TASK DESCRIPTION:
Please go through the listing below and count the lines where the string "Theory" appears. Answer with the number only.

RECORDS PROVIDED:

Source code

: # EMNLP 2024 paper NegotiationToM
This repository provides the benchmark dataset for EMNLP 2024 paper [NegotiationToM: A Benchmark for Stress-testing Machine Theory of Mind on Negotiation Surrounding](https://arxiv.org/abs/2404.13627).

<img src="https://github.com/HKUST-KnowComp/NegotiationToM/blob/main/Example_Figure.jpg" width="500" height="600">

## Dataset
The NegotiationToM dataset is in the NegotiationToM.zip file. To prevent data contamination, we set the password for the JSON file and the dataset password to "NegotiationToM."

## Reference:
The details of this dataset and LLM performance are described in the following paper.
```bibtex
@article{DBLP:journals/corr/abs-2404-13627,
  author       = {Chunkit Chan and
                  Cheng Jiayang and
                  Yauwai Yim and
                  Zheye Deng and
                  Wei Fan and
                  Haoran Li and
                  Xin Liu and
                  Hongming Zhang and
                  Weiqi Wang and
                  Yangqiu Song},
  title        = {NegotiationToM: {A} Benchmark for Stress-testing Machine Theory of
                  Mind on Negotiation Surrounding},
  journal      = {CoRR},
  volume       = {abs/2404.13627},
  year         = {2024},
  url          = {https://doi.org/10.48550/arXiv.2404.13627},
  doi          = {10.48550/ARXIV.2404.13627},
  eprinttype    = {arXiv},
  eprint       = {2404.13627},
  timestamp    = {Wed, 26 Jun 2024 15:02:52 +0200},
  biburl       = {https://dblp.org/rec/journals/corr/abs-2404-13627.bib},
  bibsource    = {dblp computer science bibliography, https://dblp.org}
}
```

--

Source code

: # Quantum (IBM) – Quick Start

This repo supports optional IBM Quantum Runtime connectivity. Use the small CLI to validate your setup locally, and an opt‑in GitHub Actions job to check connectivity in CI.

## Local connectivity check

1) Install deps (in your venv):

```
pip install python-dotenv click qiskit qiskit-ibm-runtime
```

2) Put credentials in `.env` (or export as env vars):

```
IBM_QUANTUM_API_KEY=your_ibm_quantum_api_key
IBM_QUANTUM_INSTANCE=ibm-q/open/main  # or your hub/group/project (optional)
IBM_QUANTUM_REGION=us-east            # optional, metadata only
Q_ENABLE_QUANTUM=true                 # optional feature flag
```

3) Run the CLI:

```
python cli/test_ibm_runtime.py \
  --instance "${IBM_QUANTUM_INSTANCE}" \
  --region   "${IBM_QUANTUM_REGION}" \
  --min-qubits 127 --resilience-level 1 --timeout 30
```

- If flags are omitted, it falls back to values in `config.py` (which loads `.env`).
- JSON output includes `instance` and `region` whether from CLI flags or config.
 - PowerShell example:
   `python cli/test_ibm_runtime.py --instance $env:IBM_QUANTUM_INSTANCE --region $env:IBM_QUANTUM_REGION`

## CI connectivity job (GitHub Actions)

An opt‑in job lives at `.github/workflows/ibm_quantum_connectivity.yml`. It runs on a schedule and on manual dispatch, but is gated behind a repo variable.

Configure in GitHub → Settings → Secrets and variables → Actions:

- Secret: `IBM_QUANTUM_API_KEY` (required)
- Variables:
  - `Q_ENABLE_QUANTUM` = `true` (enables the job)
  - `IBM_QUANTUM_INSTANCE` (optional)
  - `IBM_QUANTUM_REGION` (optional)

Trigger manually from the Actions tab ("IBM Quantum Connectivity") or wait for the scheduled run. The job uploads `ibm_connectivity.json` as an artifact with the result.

* * *

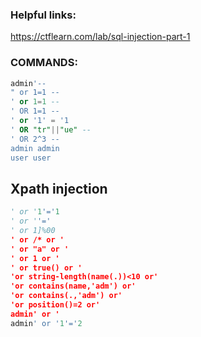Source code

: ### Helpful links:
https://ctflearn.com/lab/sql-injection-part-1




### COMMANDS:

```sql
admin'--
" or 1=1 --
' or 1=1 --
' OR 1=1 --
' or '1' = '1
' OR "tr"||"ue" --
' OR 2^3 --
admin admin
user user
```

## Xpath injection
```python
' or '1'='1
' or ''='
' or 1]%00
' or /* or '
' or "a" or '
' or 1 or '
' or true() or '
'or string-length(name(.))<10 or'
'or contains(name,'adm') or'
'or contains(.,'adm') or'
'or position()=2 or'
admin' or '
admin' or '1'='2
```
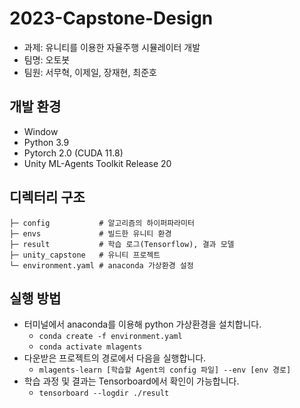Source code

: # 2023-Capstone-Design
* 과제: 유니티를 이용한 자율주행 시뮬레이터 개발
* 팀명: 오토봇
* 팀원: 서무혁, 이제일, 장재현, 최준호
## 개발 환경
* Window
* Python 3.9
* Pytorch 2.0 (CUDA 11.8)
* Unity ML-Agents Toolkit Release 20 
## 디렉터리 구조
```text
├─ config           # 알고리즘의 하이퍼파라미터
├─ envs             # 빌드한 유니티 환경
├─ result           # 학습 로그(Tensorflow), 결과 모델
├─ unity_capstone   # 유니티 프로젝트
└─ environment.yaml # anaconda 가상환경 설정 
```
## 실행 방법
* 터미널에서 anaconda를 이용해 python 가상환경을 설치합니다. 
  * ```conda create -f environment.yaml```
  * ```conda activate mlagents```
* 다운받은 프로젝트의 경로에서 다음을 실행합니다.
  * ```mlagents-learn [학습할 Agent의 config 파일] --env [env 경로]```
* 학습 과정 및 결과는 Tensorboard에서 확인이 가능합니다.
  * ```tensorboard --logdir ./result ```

OUTPUT OF THE EXERCISE:
2